A warm welcome to the first newsletter from the team behind the POP (Performance Optimisation and Productivity) CoE (Centre of Excellence), an EU funded project offering free of charge code optimisation services to EU organisations. In this issue:

An overview of the POP CoE vision
A description of our services
Profiles of two members of the POP consortium: The Numerical Algorithms Group & The HPC Group at RWTH Aachen
An overview of performance analysis tools developed by two of the POP partners
Highlights from our recent performance analyses
An analysis of service requests to date
Meet POP CoE partners at some upcoming events

The POP CoE Vision

The idea that drives the POP CoE is a simple one: to boost productivity of EU research and industry by providing free of charge services that help improve performance of high performance computing (HPC) and parallel software. The aim of POP is to offer our world-class HPC competence to organisations that want to understand software performance issues and to adopt parallel programming best practice.

Parallel computing is now ubiquitous. For example, laptops and desktops contain multicore processors, and access to HPC can be relatively inexpensive, especially via cloud services. Thus high performance and parallel computing is a fundamental tool for a range of activities including science, engineering and research, and is an essential component of economic competitiveness.

Efficient parallelisation of computation is essential to make optimal use of parallel hardware. This is especially true for HPC where well-written parallel software is a necessity when extending the range and size of problems which can be solved. Efficiency is a first class objective in parallel software design, in particular for large scale HPC.

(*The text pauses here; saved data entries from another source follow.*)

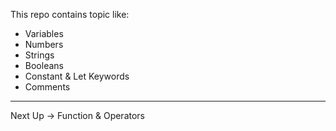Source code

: This repo contains topic like:

- Variables
- Numbers
- Strings
- Booleans
- Constant & Let Keywords
- Comments

---

Next Up -> Function & Operators 
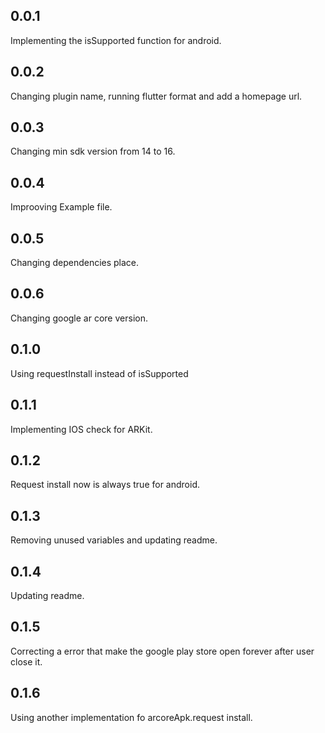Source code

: ## 0.0.1
Implementing the isSupported function for android.
## 0.0.2
Changing plugin name, running flutter format and add a homepage url.
## 0.0.3
Changing min sdk version from 14 to 16.
## 0.0.4
Improoving Example file.
## 0.0.5 
Changing dependencies place.
## 0.0.6
Changing google ar core version.
## 0.1.0
Using requestInstall instead of isSupported
## 0.1.1
Implementing IOS check for ARKit.
## 0.1.2
Request install now is always true for android.
## 0.1.3
Removing unused variables and updating readme.
## 0.1.4
Updating readme.
## 0.1.5
Correcting a error that make the google play store open forever after user close it.
## 0.1.6
Using another implementation fo arcoreApk.request install.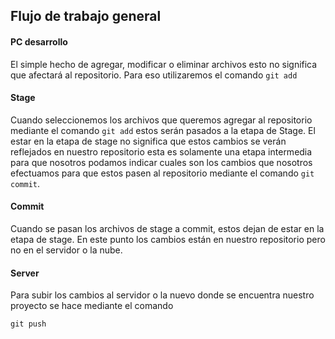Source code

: ## Flujo de trabajo general

#### PC desarrollo

El simple hecho de agregar, modificar o eliminar archivos esto no significa que afectará al repositorio. Para eso utilizaremos el comando `git add`

#### Stage

Cuando seleccionemos los archivos que queremos agregar al repositorio mediante el comando `git add` estos serán pasados a la etapa de Stage. El estar en la etapa de stage no significa que estos cambios se verán reflejados en nuestro repositorio esta es solamente una etapa intermedia para que nosotros podamos indicar cuales son los cambios que nosotros efectuamos para que estos pasen al repositorio mediante el comando `git commit`.

#### Commit

Cuando se pasan los archivos de stage a commit, estos dejan de estar en la etapa de stage. En este punto los cambios están en nuestro repositorio pero no en el servidor o la nube.

#### Server

Para subir los cambios al servidor o la nuevo donde se encuentra nuestro proyecto se hace mediante el comando

`git push`

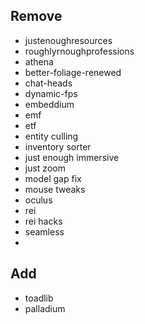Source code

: ## Remove

- justenoughresources
- roughlyrnoughprofessions
- athena
- better-foliage-renewed
- chat-heads
- dynamic-fps
- embeddium
- emf
- etf
- entity culling
- inventory sorter
- just enough immersive
- just zoom
- model gap fix
- mouse tweaks
- oculus
- rei
- rei hacks
- seamless
- 

## Add

- toadlib
- palladium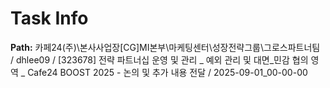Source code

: # Task Info

**Path:** 카페24(주)\본사사업장\[CG]MI본부\마케팅센터\성장전략그룹\그로스파트너팀 / dhlee09 / [323678] 전략 파트너십 운영 및 관리 _ 예외 관리 및 대면_민감 협의 영역 _ Cafe24 BOOST 2025 - 논의 및 추가 내용 전달 / 2025-09-01_00-00-00

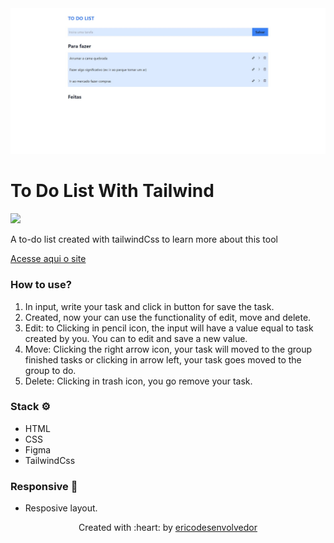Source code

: <img src=".github/preview-to-do-list-with-tailwind.jpg" alt="Preview do to do list with tailwind." />


# To Do List With Tailwind 
 
<img src="https://img.shields.io/badge/Status-Concluido-green">

A to-do list created with tailwindCss to learn more about this tool

[Acesse aqui o site](https://ericodesenvolvedor.github.io/to-do-list-with-tailwind/)

### How to use?

1. In input, write your task and click in button for save the 
task.
2. Created, now your can use the functionality of edit, move and delete.
3. Edit: to Clicking in pencil icon, the input will have a value equal to task created by you. You can to edit and save a new value.
4. Move: Clicking the right arrow icon, your task will moved to the group finished tasks or clicking in arrow left, your task goes moved to the group to do.
5. Delete: Clicking in trash icon, you go remove your task.

### Stack ⚙️ 

- HTML 
- CSS
- Figma
- TailwindCss


### Responsive 📱 

- Resposive layout.

<p align="center">Created with :heart: by 
  <a href="https://github.com/Ericodesenvolvedor">ericodesenvolvedor</a>
</p>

However, the complexity of parallel software engineering is often problematic, and this complexity is likely to increase in coming years. In our experience code owners (and users) are not always aware of the poor performance of their applications. Even when code developers recognise the need to improve parallel efficiency they may not have the necessary skills and experience needed to identify the causes of problems and find appropriate solutions, resulting in costly failed attempts to rewrite and tune code.

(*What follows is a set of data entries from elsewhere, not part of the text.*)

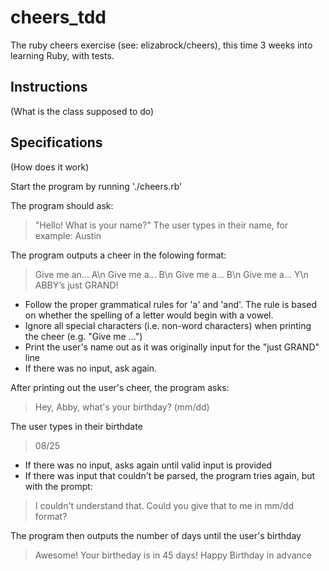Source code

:# cheers_tdd
The ruby cheers exercise (see: elizabrock/cheers), this time 3 weeks into learning Ruby, with tests.

## Instructions
(What is the class supposed to do)

## Specifications
(How does it work)

Start the program by running './cheers.rb'

The program should ask:
> "Hello! What is your name?"
The user types in their name, for example:
> Austin

The program outputs a cheer in the folowing format:

> Give me an... A\n
> Give me a... B\n
> Give me a... B\n
> Give me a... Y\n
> ABBY’s just GRAND!

* Follow the proper grammatical rules for 'a' and 'and'. The rule is based on whether the spelling of a letter would begin with a vowel.
* Ignore all special characters (i.e. non-word characters) when printing the cheer (e.g. "Give me ...")
* Print the user's name out as it was originally input for the "just GRAND" line
* If there was no input, ask again.

After printing out the user's cheer, the program asks:

> Hey, Abby, what's your birthday? (mm/dd)

The user types in their birthdate

> 08/25

* If there was no input, asks again until valid input is provided
* If there was input that couldn't be parsed, the program tries again, but with the prompt:

> I couldn't understand that. Could you give that to me in mm/dd format?

The program then outputs the number of days until the user's birthday

> Awesome! Your birtheday is in 45 days! Happy Birthday in advance

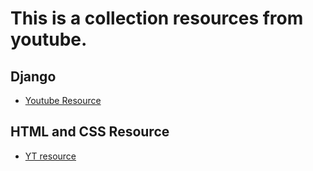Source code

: # This is a collection resources from youtube. 

## Django

* [Youtube Resource](https://www.youtube.com/watch?v=dQw4w9WgXcQ)

## HTML and CSS Resource

* [YT resource](https://www.youtube.com/watch?v=D-h8L5hgW-w)
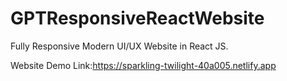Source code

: # GPTResponsiveReactWebsite
Fully Responsive Modern UI/UX Website in React JS.

Website Demo Link:https://sparkling-twilight-40a005.netlify.app
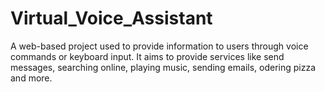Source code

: # Virtual_Voice_Assistant 
<p>A web-based project used to provide information to users through voice commands or keyboard input.
It aims to provide services like send messages, searching online, playing music, sending emails, odering pizza and more.</p>
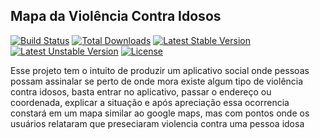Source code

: ## Mapa da Violência Contra Idosos

[![Build Status](https://travis-ci.org/laravel/framework.svg)](https://travis-ci.org/laravel/framework)
[![Total Downloads](https://poser.pugx.org/laravel/framework/d/total.svg)](https://packagist.org/packages/laravel/framework)
[![Latest Stable Version](https://poser.pugx.org/laravel/framework/v/stable.svg)](https://packagist.org/packages/laravel/framework)
[![Latest Unstable Version](https://poser.pugx.org/laravel/framework/v/unstable.svg)](https://packagist.org/packages/laravel/framework)
[![License](https://poser.pugx.org/laravel/framework/license.svg)](https://packagist.org/packages/laravel/framework)

Esse projeto tem o intuito de produzir um aplicativo social onde pessoas possam assinalar se perto de onde mora existe algum tipo de violência contra idosos, basta entrar no aplicativo, passar o endereço ou coordenada, explicar a situação e após apreciação essa ocorrencia constará em um mapa similar ao google maps, mas com pontos onde os usuários relataram que preseciaram violencia contra uma pessoa idosa
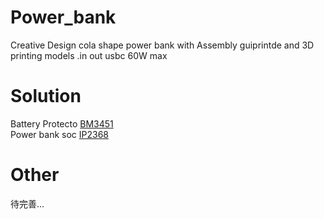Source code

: # Power_bank
Creative Design cola shape power bank with Assembly guiprintde and 3D printing models .in out usbc 60W max
# Solution
   Battery Protecto   [BM3451](http://si-semic.com/upload/1460800283.pdf) \
   Power bank soc     [IP2368](https://file.elecfans.com/web2/M00/22/34/pYYBAGGm13-AB0y0ABfTuwxcTvM923.pdf)

# Other 
 待完善...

For these reasons the POP Centre of Excellence has been established. We offer help from a unique combination of world-class HPC expertise from six renowned organisations based in Spain, Germany, the UK and France. Our services are designed to help organisations understand performance of parallel software and to reduce the waste and costs associated with poorly performing parallel code. These services can help you obtain quicker time to solution, make more efficient use of HPC resources, and see a larger return on investment from optimising code.

The POP CoE Services

We offer a portfolio of services designed to help our users optimise parallel software and understand performance issues. Whilst our primary customers are code developers & owners our services are also available to code users and infrastructure & service centres.

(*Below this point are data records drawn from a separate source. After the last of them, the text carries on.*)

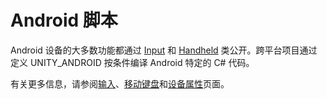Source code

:Android 脚本
=================


Android 设备的大多数功能都通过 [Input](../ScriptReference/Input.html) 和 [Handheld](../ScriptReference/Handheld.html) 类公开。跨平台项目通过定义 UNITY_ANDROID 按条件编译 Android 特定的 C# 代码。

有关更多信息，请参阅[输入](Input.html)、[移动键盘](MobileKeyboard.html)和[设备属性](AndroidMobileAdvanced.html)页面。
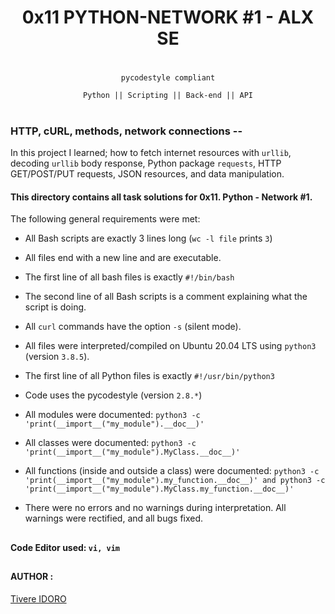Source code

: <div align="center">

# 0x11 PYTHON-NETWORK #1 - ALX SE
#
</div>

<div align="center">

`pycodestyle compliant`

`Python || Scripting || Back-end || API`
</div>

#

### HTTP, cURL, methods, network connections --

In this project I learned; how to fetch internet resources with `urllib`, decoding `urllib` body response, Python package `requests`, HTTP GET/POST/PUT requests, JSON resources, and data manipulation.

#### This directory contains all task solutions for 0x11. Python - Network #1.

The following general requirements were met:

* All Bash scripts are exactly 3 lines long (`wc -l file` prints `3`)

* All files end with a new line and are executable.

* The first line of all bash files is exactly `#!/bin/bash`

* The second line of all Bash scripts is a comment explaining what the script is doing.

* All `curl` commands have the option `-s` (silent mode).

* All files were interpreted/compiled on Ubuntu 20.04 LTS using `python3` (version `3.8.5`).

* The first line of all Python files is exactly `#!/usr/bin/python3`

* Code uses the pycodestyle (version `2.8.*`)

* All modules were documented: `python3 -c` <br> `'print(__import__("my_module").__doc__)'`

* All classes were documented: `python3 -c` <br> `'print(__import__("my_module").MyClass.__doc__)'`

* All functions (inside and outside a class) were documented: `python3 -c` <br> `'print(__import__("my_module").my_function.__doc__)' and python3 -c 'print(__import__("my_module").MyClass.my_function.__doc__)'`

* There were no errors and no warnings during interpretation. All warnings were rectified, and all bugs fixed.

##

#### Code Editor used: `vi, vim`

##
#### AUTHOR :
[Tivere IDORO](https://github.com/tivereidoro)

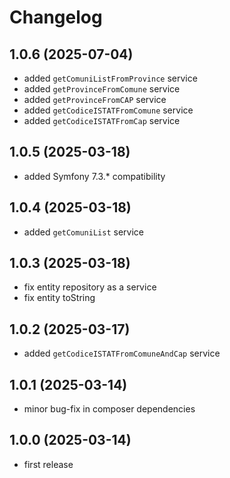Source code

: # Changelog

## 1.0.6 (2025-07-04)

- added `getComuniListFromProvince` service
- added `getProvinceFromComune` service
- added `getProvinceFromCAP` service
- added `getCodiceISTATFromComune` service
- added `getCodiceISTATFromCap` service

## 1.0.5 (2025-03-18)

- added Symfony 7.3.* compatibility

## 1.0.4 (2025-03-18)

- added `getComuniList` service

## 1.0.3 (2025-03-18)

- fix entity repository as a service
- fix entity toString

## 1.0.2 (2025-03-17)

- added `getCodiceISTATFromComuneAndCap` service

## 1.0.1 (2025-03-14)

- minor bug-fix in composer dependencies

## 1.0.0 (2025-03-14)

- first release
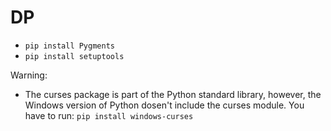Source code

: # DP


* `pip install Pygments`
* `pip install setuptools`


Warning:
* The curses package is part of the Python standard library, however, the Windows version of Python dosen't include the curses module. You have to run: `pip install windows-curses`
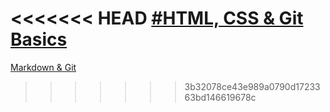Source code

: <<<<<<< HEAD
[#HTML, CSS & Git Basics](https://MxAyri.github.io/rsschool-cv/)
=======
[Markdown & Git](https://MxAyri.github.io/rsschool-cv/cv)
>>>>>>> 3b32078ce43e989a0790d1723363bd146619678c
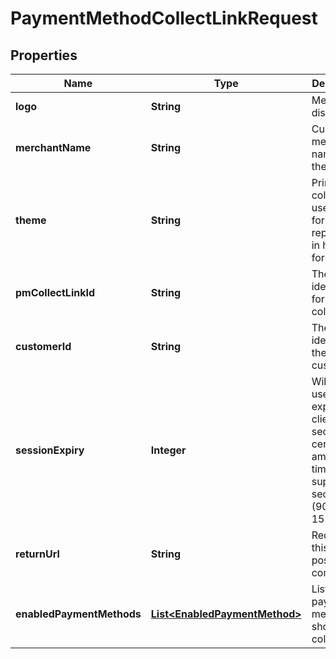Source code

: 

# PaymentMethodCollectLinkRequest


## Properties

| Name | Type | Description | Notes |
|------------ | ------------- | ------------- | -------------|
|**logo** | **String** | Merchant&#39;s display logo |  [optional] |
|**merchantName** | **String** | Custom merchant name for the link |  [optional] |
|**theme** | **String** | Primary color to be used in the form represented in hex format |  [optional] |
|**pmCollectLinkId** | **String** | The unique identifier for the collect link. |  [optional] |
|**customerId** | **String** | The unique identifier of the customer. |  |
|**sessionExpiry** | **Integer** | Will be used to expire client secret after certain amount of time to be supplied in seconds (900) for 15 mins |  [optional] |
|**returnUrl** | **String** | Redirect to this URL post completion |  [optional] |
|**enabledPaymentMethods** | [**List&lt;EnabledPaymentMethod&gt;**](EnabledPaymentMethod.md) | List of payment methods shown on collect UI |  [optional] |



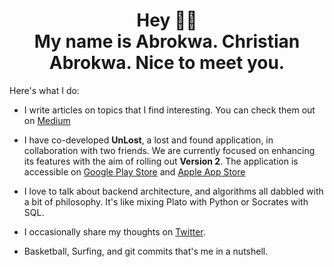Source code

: <h1 align="center">Hey 👋🏾<br>
My name is Abrokwa. Christian Abrokwa. Nice to meet you.</h1>

Here's what I do:
  
- I write articles on topics that I find interesting. You can check them out on [Medium](https://daquiver.medium.com)
  
- I have co-developed **UnLost**, a lost and found application, in collaboration with two friends. We are currently focused on enhancing its features with the aim of rolling out **Version 2**. The application is accessible on [Google Play Store](https://play.google.com/store/apps/details?id=com.unlostitem.unlost&pcampaignid=web_share) and [Apple App Store](https://apps.apple.com/gh/app/unlost/id6449148342)

- I love to talk about backend architecture, and algorithms all dabbled with a bit of philosophy. It's like mixing Plato with Python or Socrates with SQL. 
  
- I occasionally share my thoughts on [Twitter](https://twitter.com/daquiver1).

- Basketball, Surfing, and git commits that's me in a nutshell.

We want to emphasise that our services are free of charge to EU organisations, and also that we offer a long term relationship to our users rather than one off support. To discuss these services please get in touch with us via email (pop@bsc.es) or apply via our website https://pop-coe.eu/contact.

Our main services are: Performance Audits, Improvement Plans, Proof-of-Concept demos, and Training.

Performance Audits are an initial analysis measuring a range of performance metrics to assess quality of performance and identify the issues affecting performance.
Improvement Plans undertake further performance evaluations to qualify and quantify solutions and estimate potential improvements.
Proof of Concept work uses extracted application kernels to demonstrate actual benefits from tuning and optimisation.
Training offers events and materials covering parallel profiling tools, programming models and parallelisation approaches.

Our team of experts analyse a range of properties including:

Instructions Per Cycle (IPC) of sequential computation to identify regions operating below core peak performance e.g. due to issues with memory hierarchy, instruction mix, non-pipelined instructions and dependences.
Load imbalance caused by different amounts of work per process (computational imbalance) or different performance per process (e.g. different IPC or cache miss ratios) or a combination of both.
Serialisation – delays caused by dependencies between code regions.
Data transfer – costs of non-overlapped data transfer between processes.
Amount of instructions and type of instruction – i.e. is the algorithm optimal in terms of computational & instruction complexity and code balance?
I/O – the impact of I/O on efficiency.

POP Partner Profiles

The POP CoE consists of 6 partners, The Barcelona Supercomputer Center (BSC), High Performance Computing Center Stuttgart (HLRS), Juelich Supercomputing Centre (JSC), Numerical Algorithms Group (NAG), RWTH Aachen and TERATEC.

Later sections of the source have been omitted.